__WHAT IS EXPECTED__: In the listing below, find each line that holds the string "rule" and copy it.

EXTRACTED ENTRIES START

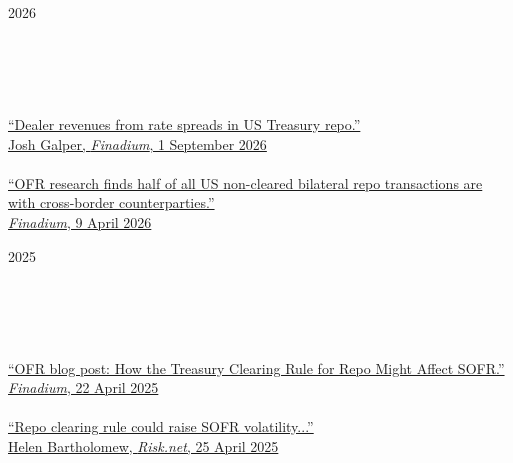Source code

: \documentclass[11pt,letterpaper]{article}
\begin{document}
\noindent
\begin{minipage}[ht]{0.15\textwidth}
2026 \\
\\
\\
\\
\\
\end{minipage}
\begin{minipage}[ht]{0.80\textwidth}
\href{https://finadium.com/dealer-revenues-from-rate-spreads-in-us-treasury-repo/}{``Dealer revenues from rate spreads in US Treasury repo.'' \\
Josh Galper, \textit{Finadium}, 1 September 2026} \\
\\
\href{https://finadium.com/ofr-research-finds-half-of-all-us-non-cleared-bilateral-repo-transactions-are-with-cross-border-counterparties/}{``OFR research finds half of all US non-cleared bilateral repo transactions are with cross-border counterparties.'' \\
\textit{Finadium}, 9 April 2026}
\end{minipage}

\bigskip

\noindent
\begin{minipage}[ht]{0.15\textwidth}
2025 \\
\\
\\
\\
\\
\end{minipage}
\begin{minipage}[ht]{0.80\textwidth}
\href{https://finadium.com/ofr-blog-post-how-the-treasury-clearing-rule-for-repo-might-affect-sofr/}{``OFR blog post: How the Treasury Clearing Rule for Repo Might Affect SOFR.'' \\
\textit{Finadium}, 22 April 2025} \\
\\
\href{https://www.risk.net/markets/7961435/repo-clearing-rule-could-raise-sofr-volatility-ofr-analysts}{``Repo clearing rule could raise SOFR volatility...'' \\
Helen Bartholomew, \textit{Risk.net}, 25 April 2025}
\end{minipage}

\bigskip
\end{document}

EXTRACTED ENTRIES END

__EXPECTED ANSWER__:
\href{https://finadium.com/ofr-blog-post-how-the-treasury-clearing-rule-for-repo-might-affect-sofr/}{``OFR blog post: How the Treasury Clearing Rule for Repo Might Affect SOFR.'' \\
\href{https://www.risk.net/markets/7961435/repo-clearing-rule-could-raise-sofr-volatility-ofr-analysts}{``Repo clearing rule could raise SOFR volatility...'' \\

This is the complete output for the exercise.